Apart from the pictures, write out all the records exactly.

==*==

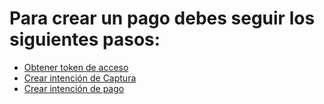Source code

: # Para crear un pago debes seguir los siguientes pasos:

  - [Obtener token de acceso](obtener-token-acceso.md)
  - [Crear intención de Captura](crear-intencion-captura.md)
  - [Crear intención de pago](crear-intencion-pago.md)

==*==

-- SOLUTION TO THIS TASK --
Source code

: # Para crear un pago debes seguir los siguientes pasos:

  - [Obtener token de acceso](obtener-token-acceso.md)
  - [Crear intención de Captura](crear-intencion-captura.md)
  - [Crear intención de pago](crear-intencion-pago.md)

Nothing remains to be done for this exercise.